The thrift's shareholders, including the SEIU Master Trust, showed their disapproval by stripping CEO Kerry Killinger of his title as chairman of the board. Mr. Killinger's pick of TPG over a merger with JPMorgan Chase may have saved his job, along with those of other failed executives. But the shareholder-led revolt sends a clear message that the match between private equity and banks is likely to be rocky.

The trend toward private-equity investments and the new risks it introduces to the system could also significantly increase taxpayer costs. TPG chief David Bonderman cherry-picked the good part of American Savings – eventually selling the thrift to Washington Mutual for a fourfold profit – and saddled taxpayers with its bad debts.
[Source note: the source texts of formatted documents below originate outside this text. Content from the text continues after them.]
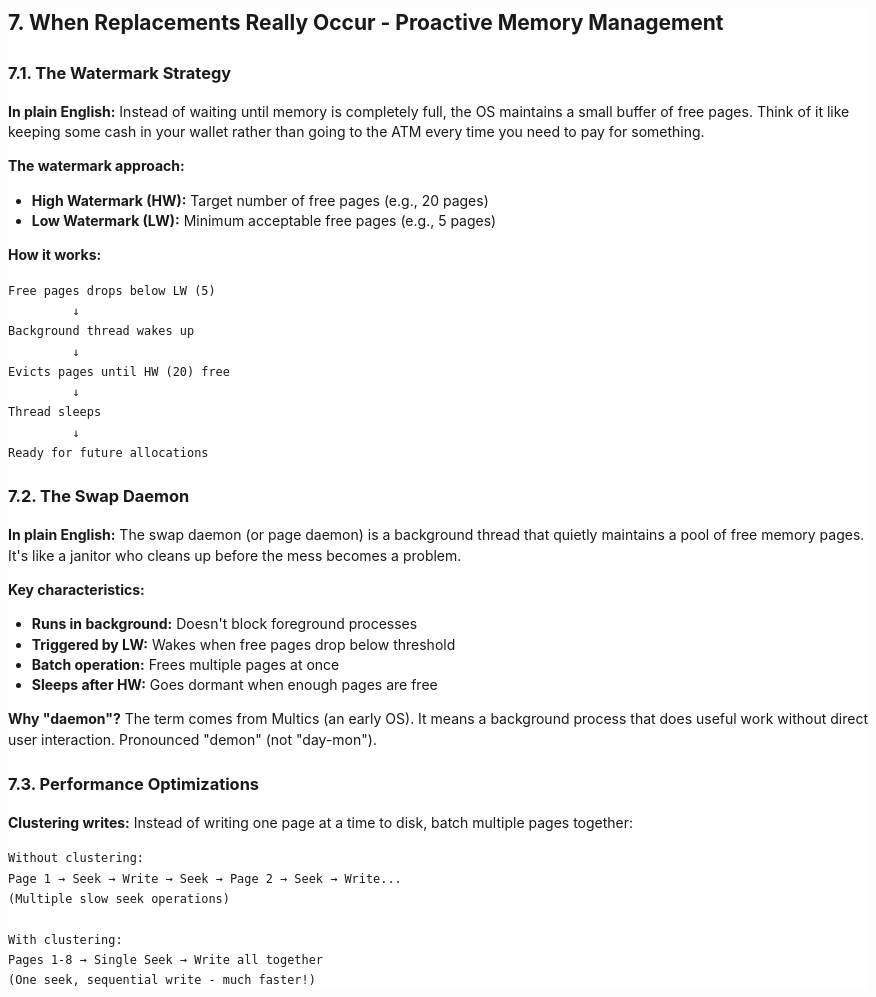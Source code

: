 
## 7. When Replacements Really Occur - Proactive Memory Management

### 7.1. The Watermark Strategy

**In plain English:** Instead of waiting until memory is completely full, the OS maintains a small buffer of free pages. Think of it like keeping some cash in your wallet rather than going to the ATM every time you need to pay for something.

**The watermark approach:**
- **High Watermark (HW):** Target number of free pages (e.g., 20 pages)
- **Low Watermark (LW):** Minimum acceptable free pages (e.g., 5 pages)

**How it works:**
```
Free pages drops below LW (5)
         ↓
Background thread wakes up
         ↓
Evicts pages until HW (20) free
         ↓
Thread sleeps
         ↓
Ready for future allocations
```

### 7.2. The Swap Daemon

**In plain English:** The swap daemon (or page daemon) is a background thread that quietly maintains a pool of free memory pages. It's like a janitor who cleans up before the mess becomes a problem.

**Key characteristics:**
- **Runs in background:** Doesn't block foreground processes
- **Triggered by LW:** Wakes when free pages drop below threshold
- **Batch operation:** Frees multiple pages at once
- **Sleeps after HW:** Goes dormant when enough pages are free

**Why "daemon"?** The term comes from Multics (an early OS). It means a background process that does useful work without direct user interaction. Pronounced "demon" (not "day-mon").

### 7.3. Performance Optimizations

**Clustering writes:** Instead of writing one page at a time to disk, batch multiple pages together:

```
Without clustering:
Page 1 → Seek → Write → Seek → Page 2 → Seek → Write...
(Multiple slow seek operations)

With clustering:
Pages 1-8 → Single Seek → Write all together
(One seek, sequential write - much faster!)
```
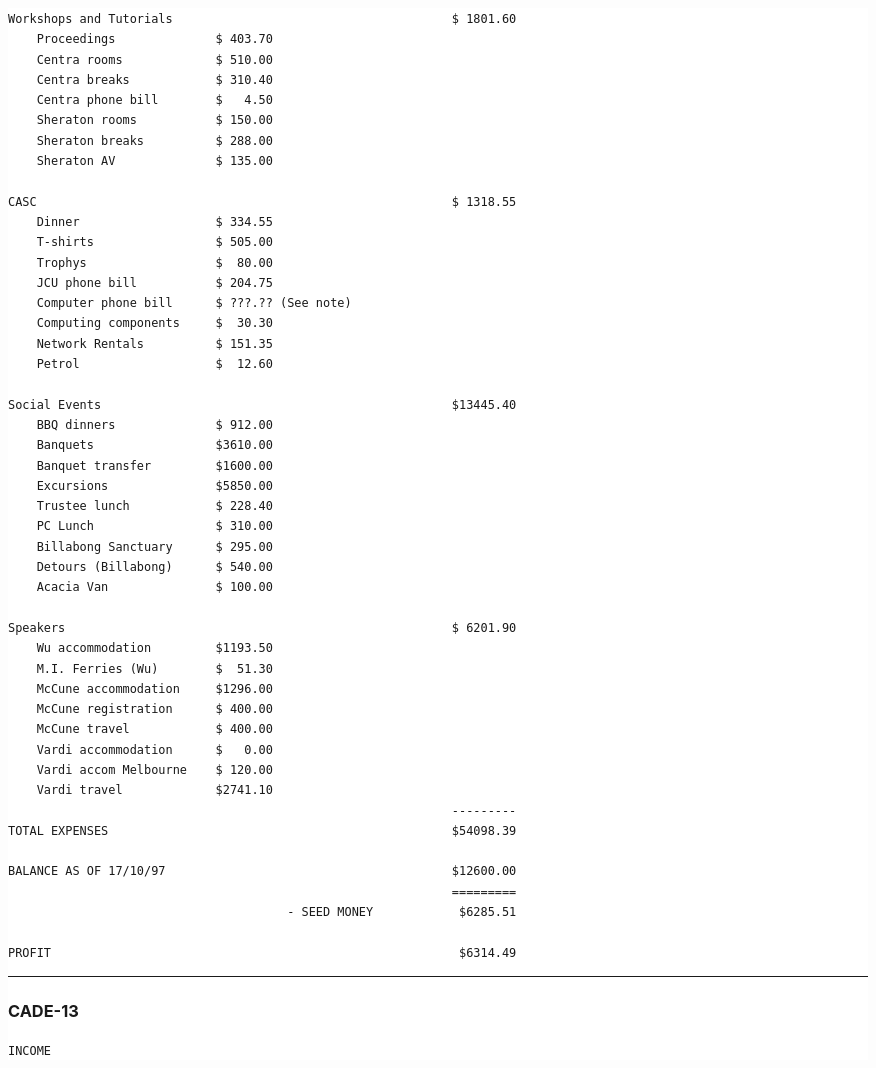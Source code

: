     Workshops and Tutorials                                       $ 1801.60
        Proceedings              $ 403.70
        Centra rooms             $ 510.00
        Centra breaks            $ 310.40
        Centra phone bill        $   4.50
        Sheraton rooms           $ 150.00
        Sheraton breaks          $ 288.00
        Sheraton AV              $ 135.00

    CASC                                                          $ 1318.55
        Dinner                   $ 334.55
        T-shirts                 $ 505.00
        Trophys                  $  80.00 
        JCU phone bill           $ 204.75
        Computer phone bill      $ ???.?? (See note)
        Computing components     $  30.30
        Network Rentals          $ 151.35 
        Petrol                   $  12.60

    Social Events                                                 $13445.40 
        BBQ dinners              $ 912.00
        Banquets                 $3610.00
        Banquet transfer         $1600.00 
        Excursions               $5850.00
        Trustee lunch            $ 228.40
        PC Lunch                 $ 310.00
        Billabong Sanctuary      $ 295.00
        Detours (Billabong)      $ 540.00
        Acacia Van               $ 100.00 

    Speakers                                                      $ 6201.90
        Wu accommodation         $1193.50
        M.I. Ferries (Wu)        $  51.30
        McCune accommodation     $1296.00 
        McCune registration      $ 400.00
        McCune travel            $ 400.00
        Vardi accommodation      $   0.00 
        Vardi accom Melbourne    $ 120.00 
        Vardi travel             $2741.10
                                                                  ---------
    TOTAL EXPENSES                                                $54098.39

    BALANCE AS OF 17/10/97                                        $12600.00
                                                                  ========= 
                                           - SEED MONEY            $6285.51 

    PROFIT                                                         $6314.49

-----

### CADE-13

    INCOME
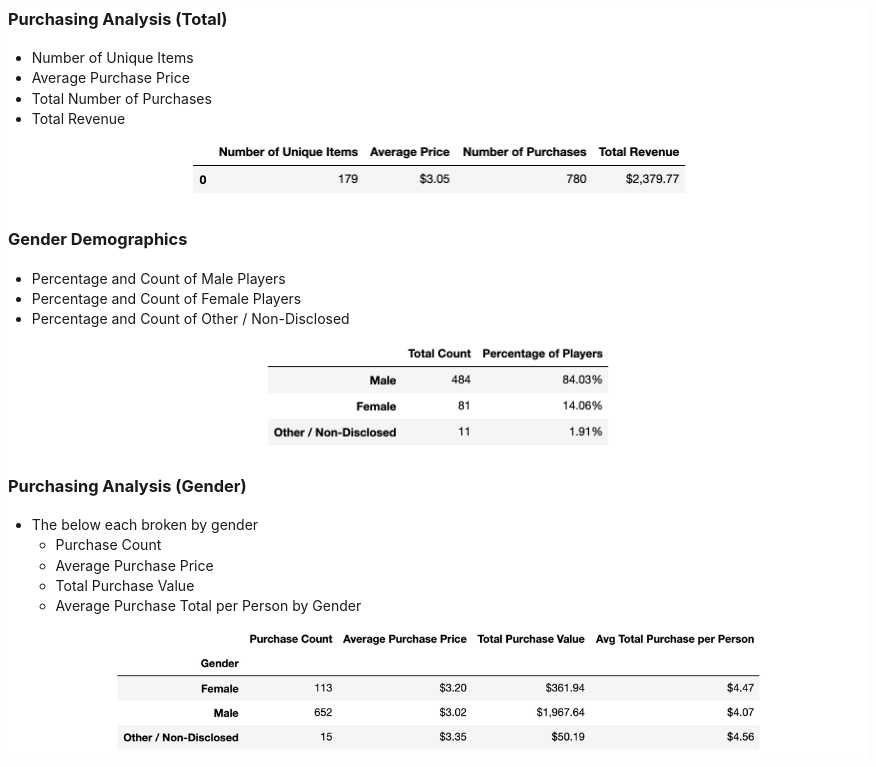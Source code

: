 ### Purchasing Analysis (Total)

* Number of Unique Items
* Average Purchase Price
* Total Number of Purchases
* Total Revenue

<p align="center">
  <img src="Images/PurchasingTotal.png" width="500">
</p>

### Gender Demographics

* Percentage and Count of Male Players
* Percentage and Count of Female Players
* Percentage and Count of Other / Non-Disclosed

<p align="center">
  <img src="Images/GenderDemographics.png" width="350">
</p>

### Purchasing Analysis (Gender)

* The below each broken by gender
  * Purchase Count
  * Average Purchase Price
  * Total Purchase Value
  * Average Purchase Total per Person by Gender

<p align="center">
  <img src="Images/PurchasingGender.png" width="650">
</p>
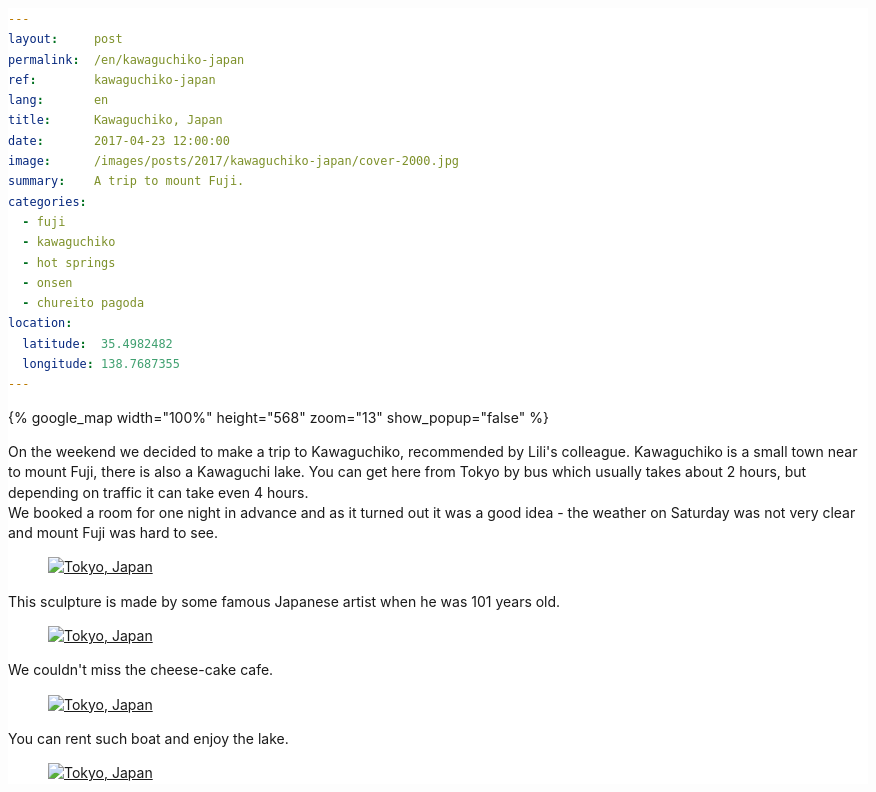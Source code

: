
 ```yaml
---
layout:     post
permalink:  /en/kawaguchiko-japan
ref:        kawaguchiko-japan
lang:       en
title:      Kawaguchiko, Japan
date:       2017-04-23 12:00:00
image:      /images/posts/2017/kawaguchiko-japan/cover-2000.jpg
summary:    A trip to mount Fuji.
categories:
  - fuji
  - kawaguchiko
  - hot springs
  - onsen
  - chureito pagoda
location:
  latitude:  35.4982482
  longitude: 138.7687355
---
```

{% google_map width="100%" height="568" zoom="13" show_popup="false" %}

<section class="text-block">
  On the weekend we decided to make a trip to Kawaguchiko, recommended by Lili's colleague.
  Kawaguchiko is a small town near to mount Fuji, there is also a Kawaguchi lake.
  You can get here from Tokyo by bus which usually takes about 2 hours, but depending on traffic it can take even 4 hours.
</section>
<section class="text-block">
  We booked a room for one night in advance and as it turned out it was a good idea - the weather on Saturday was not very clear and mount Fuji was hard to see.
</section>

<section class="image-gallery" itemscope itemtype="http://schema.org/ImageGallery">
  <figure itemprop="associatedMedia" itemscope itemtype="http://schema.org/ImageObject">
    <a href="/images/posts/2017/kawaguchiko-japan/DSC04498-3000.jpg" itemprop="contentUrl" data-size="3000x2004">
      <img src="/images/bg.png" data-src="/images/posts/2017/kawaguchiko-japan/DSC04498-1000.jpg" width="1000" height="668" itemprop="thumbnail" alt="Tokyo, Japan" />
    </a>
  </figure>
  <p>This sculpture is made by some famous Japanese artist when he was 101 years old.</p>
  <figure itemprop="associatedMedia" itemscope itemtype="http://schema.org/ImageObject">
    <a href="/images/posts/2017/kawaguchiko-japan/DSC04504-3000.jpg" itemprop="contentUrl" data-size="3000x2004">
      <img src="/images/bg.png" data-src="/images/posts/2017/kawaguchiko-japan/DSC04504-1000.jpg" width="1000" height="668" itemprop="thumbnail" alt="Tokyo, Japan" />
    </a>
  </figure>
  <p>We couldn't miss the cheese-cake cafe.</p>
  <figure itemprop="associatedMedia" itemscope itemtype="http://schema.org/ImageObject">
    <a href="/images/posts/2017/kawaguchiko-japan/DSC04512-3000.jpg" itemprop="contentUrl" data-size="3000x2004">
      <img src="/images/bg.png" data-src="/images/posts/2017/kawaguchiko-japan/DSC04512-1000.jpg" width="1000" height="668" itemprop="thumbnail" alt="Tokyo, Japan" />
    </a>
  </figure>
  <p>You can rent such boat and enjoy the lake.</p>
  <figure itemprop="associatedMedia" itemscope itemtype="http://schema.org/ImageObject">
    <a href="/images/posts/2017/kawaguchiko-japan/DSC04515-3000.jpg" itemprop="contentUrl" data-size="3000x2004">
      <img src="/images/bg.png" data-src="/images/posts/2017/kawaguchiko-japan/DSC04515-1000.jpg" width="1000" height="668" itemprop="thumbnail" alt="Tokyo, Japan" />
    </a>
  </figure>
Rest assured that if taxpayers wind up bailing out troubled banks, private-equity firms will be first in line for the biggest share.

Private-equity firms are now hatching a plan to provide a backdoor entry for sovereign wealth funds to U.S. retail banks. David Rubenstein, chief of the Carlyle Group, argued in an April speech that troubled U.S. banks are tempting investment targets because "sovereign wealth funds can't do certain things because of their foreign status . . . private-equity groups can join forces with the funds to facilitate transactions." No one's arguing that the U.S. should be closed to investments from sovereign wealth funds. But offering pieces of our financial infrastructure to foreign governments poses a threat to national security.

The Service Employees International Union is asking Congress to hold hearings reviewing the TPG-led, $7 billion investment in WaMu, and the $7 billion private equity-led investment in National City Corp. Lawmakers must look closely at these capital injections into the heart of the nation's financial infrastructure from unregulated, secretive sources.

In the short run, banks have other, more public options for raising badly needed capital – including from existing shareholders or by merging with a stronger bank. Already, banks such as Wachovia and RBS have raised capital by issuing new stock. Troubled banks should also look to banks with stronger capital ratios for merger and buyout opportunities. This would deliver new stock and cash, while giving the failed management of the existing bank a one-way ticket out of the boardroom.

Ultimately, private-equity funds have no place in the country's retail banking system – and lifting regulation and oversight is the last thing policy makers should be considering. We need regulation and policy changes that provide more safety, soundness and transparency in our banking system.

Regulators, shareholders and taxpayers must think about how to solve the crisis in a real way – not through stopgap measures that enrich private-equity firms while our nation's banks go belly up.

Mr. Stern is international president of the Service Employees International Union.